Daniel Senior Living of Inverness I, LLC v. STV One Nineteen Senior Living, LLC

THOMPSON, Presiding Judge,

dissenting.

I disagree with the main opinion’s narrow reading of § 22-21-268, Ala.Code 1975. That reading appears to limit the granting of an emergency certificate of need (“CON”) for capital expenditures to an “emergency” situation arising from an equipment failure or from equipment damaged in a manmade or natural disaster. However, § 22-21-268 also provides for authorization of “capital expenditures made necessary by unforeseen events which endanger the health and safety of the patients.” The statute states that authorization of capital expenditures may be granted pursuant to an emergency CON application if those expenditures are necessary to “maintain quality care.” Id. In listing examples of situations that qualify for authorization of capital expenditures pursuant to an emergency CON, the statute explicitly states that such expenditures “include, but are not necessarily limited to,” the enumerated examples. Id. I believe that that language gives wide latitude to the Certificate of Need Review Board (“CONRB”) in determining when to authorize capital expenditures pursuant to an emergency CON.

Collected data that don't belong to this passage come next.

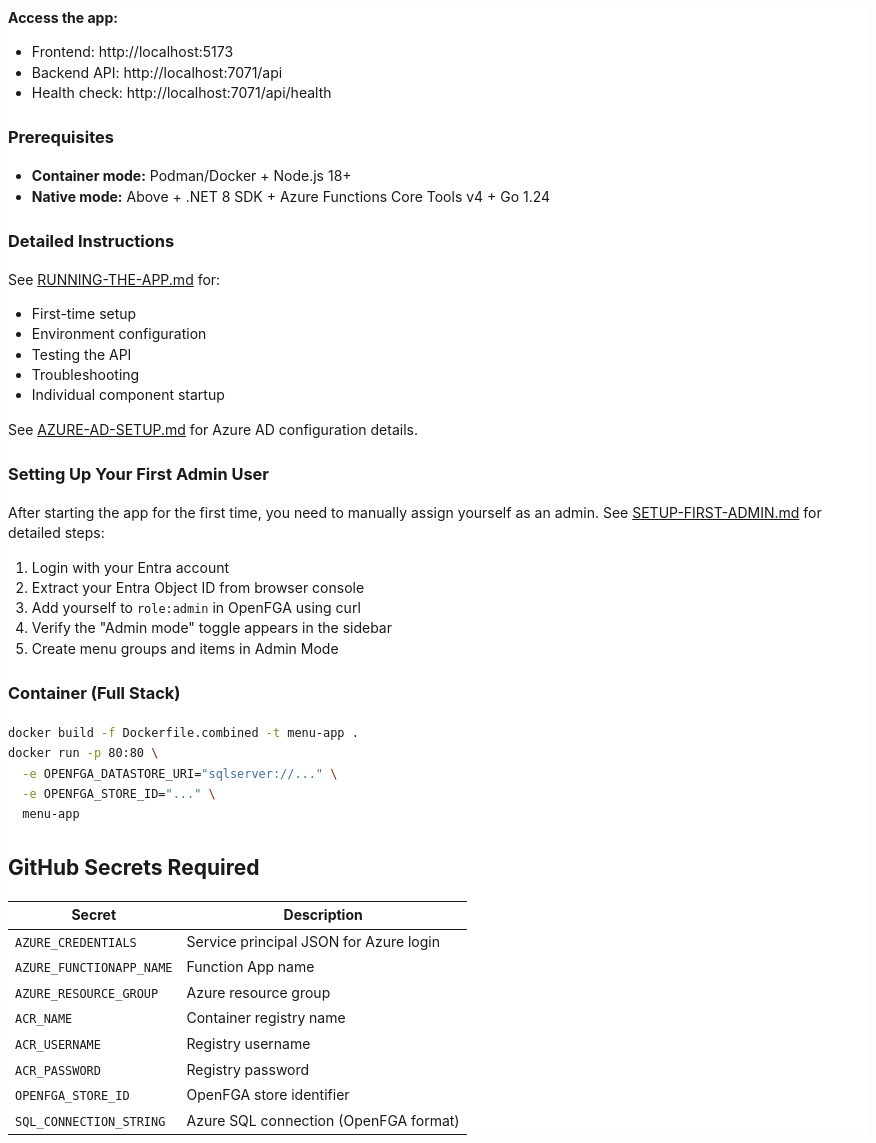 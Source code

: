**Access the app:**
- Frontend: http://localhost:5173
- Backend API: http://localhost:7071/api
- Health check: http://localhost:7071/api/health

### Prerequisites
- **Container mode:** Podman/Docker + Node.js 18+
- **Native mode:** Above + .NET 8 SDK + Azure Functions Core Tools v4 + Go 1.24

### Detailed Instructions
See [RUNNING-THE-APP.md](RUNNING-THE-APP.md) for:
- First-time setup
- Environment configuration
- Testing the API
- Troubleshooting
- Individual component startup

See [AZURE-AD-SETUP.md](AZURE-AD-SETUP.md) for Azure AD configuration details.

### Setting Up Your First Admin User
After starting the app for the first time, you need to manually assign yourself as an admin.
See [SETUP-FIRST-ADMIN.md](SETUP-FIRST-ADMIN.md) for detailed steps:
1. Login with your Entra account
2. Extract your Entra Object ID from browser console
3. Add yourself to `role:admin` in OpenFGA using curl
4. Verify the "Admin mode" toggle appears in the sidebar
5. Create menu groups and items in Admin Mode

### Container (Full Stack)
```bash
docker build -f Dockerfile.combined -t menu-app .
docker run -p 80:80 \
  -e OPENFGA_DATASTORE_URI="sqlserver://..." \
  -e OPENFGA_STORE_ID="..." \
  menu-app
```

## GitHub Secrets Required

| Secret | Description |
|--------|-------------|
| `AZURE_CREDENTIALS` | Service principal JSON for Azure login |
| `AZURE_FUNCTIONAPP_NAME` | Function App name |
| `AZURE_RESOURCE_GROUP` | Azure resource group |
| `ACR_NAME` | Container registry name |
| `ACR_USERNAME` | Registry username |
| `ACR_PASSWORD` | Registry password |
| `OPENFGA_STORE_ID` | OpenFGA store identifier |
| `SQL_CONNECTION_STRING` | Azure SQL connection (OpenFGA format) |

Furthermore, as the main opinion recognizes,

“it is well established that in interpreting a statute, a court accepts an administrative interpretation of the statute by the agency charged with its administration, if the interpretation is reasonable. ... Absent a compelling reason not to do so, a court will give great weight to an agency’s interpretations of a statute and will consider them persuasive.”

Ex parte State Dep’t of Revenue, 683 So.2d 980, 983 (Ala.1996); see also, e.g., Hulcher v. Taunton, 388 So.2d 1203, 1206 (Ala.1980). “ ‘[A]n agency’s interpretation of its own rule or regulation must stand if it is reasonable, even though it may not appear as reasonable as some other interpretation.’ See Sylacauga Health Care Ctr. [, Inc. v. Alabama State Health Planning Agency ], 662 So.2d [265] at 268 [ (Ala.Civ.App.1994) ]; see also Ferlisi v. Alabama Medicaid Agency, 481 So.2d 400, 403 (Ala.Civ.App.1985).” State Health Planning & Dev. Agency v. West Walker Hospice, Inc., 993 So.2d 25, 29 (Ala.Civ.App.2008).

I believe the question whether the rapidly growing population of Shelby County, including the rapidly growing population of people in Shelby County over the age of 65, constitutes an unforeseen event warranting authorization of capital expenditures pursuant to an emergency CON is a decision best left to the CONRB, not this court. When the deference this court must apply to the CONRB’s interpretations of § 22-21-268 and the regulations accompanying that statute are coupled with the wide latitude § 22-21-268 appears to give to the CONRB, I must conclude that the CONRB’s decision to grant the request of STV One Nineteen Senior Living, LLC, d/b/a Somerby at St. Vincent’s One Nineteen, for an emergency CON based on the “current inability to properly care for patients suffering from dementia related conditions” was reasonable. Accordingly, I believe that this court must uphold the CONRB’s decision. Because I would affirm the circuit court’s judgment affirming the CONRB’s decision, I respectfully dissent.